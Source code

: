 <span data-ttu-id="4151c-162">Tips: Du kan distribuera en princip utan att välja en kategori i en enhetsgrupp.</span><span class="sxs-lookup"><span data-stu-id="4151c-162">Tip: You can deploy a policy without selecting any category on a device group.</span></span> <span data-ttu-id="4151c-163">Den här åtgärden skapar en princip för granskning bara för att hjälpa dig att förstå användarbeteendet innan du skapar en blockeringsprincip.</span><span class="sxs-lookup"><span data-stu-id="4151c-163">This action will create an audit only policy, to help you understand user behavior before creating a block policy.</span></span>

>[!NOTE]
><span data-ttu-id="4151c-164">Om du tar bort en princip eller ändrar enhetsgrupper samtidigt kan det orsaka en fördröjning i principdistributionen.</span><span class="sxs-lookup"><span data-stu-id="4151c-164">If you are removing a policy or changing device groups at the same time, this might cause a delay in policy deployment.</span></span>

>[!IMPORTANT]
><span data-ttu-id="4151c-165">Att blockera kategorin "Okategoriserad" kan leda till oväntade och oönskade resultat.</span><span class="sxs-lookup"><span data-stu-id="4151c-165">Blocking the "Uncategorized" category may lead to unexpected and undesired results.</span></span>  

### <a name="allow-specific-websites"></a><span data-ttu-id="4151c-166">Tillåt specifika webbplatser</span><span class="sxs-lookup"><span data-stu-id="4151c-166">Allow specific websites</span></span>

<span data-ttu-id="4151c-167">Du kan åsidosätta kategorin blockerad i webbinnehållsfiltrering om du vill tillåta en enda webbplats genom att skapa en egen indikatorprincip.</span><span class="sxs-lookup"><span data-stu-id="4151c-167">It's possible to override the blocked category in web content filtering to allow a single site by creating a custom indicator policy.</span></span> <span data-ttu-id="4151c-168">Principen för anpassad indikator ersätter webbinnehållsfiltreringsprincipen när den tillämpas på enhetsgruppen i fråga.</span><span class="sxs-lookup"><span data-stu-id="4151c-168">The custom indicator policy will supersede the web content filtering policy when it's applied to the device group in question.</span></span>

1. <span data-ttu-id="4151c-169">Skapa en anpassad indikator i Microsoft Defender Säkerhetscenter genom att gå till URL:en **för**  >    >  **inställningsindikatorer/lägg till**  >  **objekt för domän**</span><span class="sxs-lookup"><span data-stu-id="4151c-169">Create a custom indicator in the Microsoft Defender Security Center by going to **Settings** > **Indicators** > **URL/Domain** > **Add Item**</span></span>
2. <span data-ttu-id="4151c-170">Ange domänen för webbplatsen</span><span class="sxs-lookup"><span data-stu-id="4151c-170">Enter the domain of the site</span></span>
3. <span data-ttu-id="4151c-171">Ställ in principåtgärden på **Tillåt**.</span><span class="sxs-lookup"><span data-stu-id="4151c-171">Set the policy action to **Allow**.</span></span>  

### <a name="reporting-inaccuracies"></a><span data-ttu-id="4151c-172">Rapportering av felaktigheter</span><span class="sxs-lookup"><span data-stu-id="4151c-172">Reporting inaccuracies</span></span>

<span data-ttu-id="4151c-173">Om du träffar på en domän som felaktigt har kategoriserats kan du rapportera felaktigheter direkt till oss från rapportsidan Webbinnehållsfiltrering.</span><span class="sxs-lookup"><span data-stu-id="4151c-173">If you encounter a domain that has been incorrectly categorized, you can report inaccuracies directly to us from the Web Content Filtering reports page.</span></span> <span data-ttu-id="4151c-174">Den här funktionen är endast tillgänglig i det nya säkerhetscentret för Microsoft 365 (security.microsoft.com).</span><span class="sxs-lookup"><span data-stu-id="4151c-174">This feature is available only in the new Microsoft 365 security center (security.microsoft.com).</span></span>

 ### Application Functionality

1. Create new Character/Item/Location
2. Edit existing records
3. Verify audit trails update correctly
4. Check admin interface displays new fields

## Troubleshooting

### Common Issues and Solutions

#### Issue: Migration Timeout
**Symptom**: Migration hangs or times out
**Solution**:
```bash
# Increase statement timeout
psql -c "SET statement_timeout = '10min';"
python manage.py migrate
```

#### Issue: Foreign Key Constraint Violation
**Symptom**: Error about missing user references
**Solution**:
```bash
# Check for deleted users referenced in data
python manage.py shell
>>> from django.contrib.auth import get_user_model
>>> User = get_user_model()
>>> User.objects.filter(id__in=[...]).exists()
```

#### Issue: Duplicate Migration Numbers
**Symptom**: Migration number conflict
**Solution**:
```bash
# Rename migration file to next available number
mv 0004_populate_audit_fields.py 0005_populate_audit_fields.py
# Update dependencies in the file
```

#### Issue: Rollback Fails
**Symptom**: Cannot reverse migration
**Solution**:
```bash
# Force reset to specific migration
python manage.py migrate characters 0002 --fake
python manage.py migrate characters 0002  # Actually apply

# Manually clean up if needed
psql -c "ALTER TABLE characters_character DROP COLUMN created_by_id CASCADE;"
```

=====

» What to produce:
Go through the records above, find each line with the string "manage", and copy it.

» Written response:
python manage.py migrate
python manage.py shell
python manage.py migrate characters 0002 --fake
python manage.py migrate characters 0002  # Actually apply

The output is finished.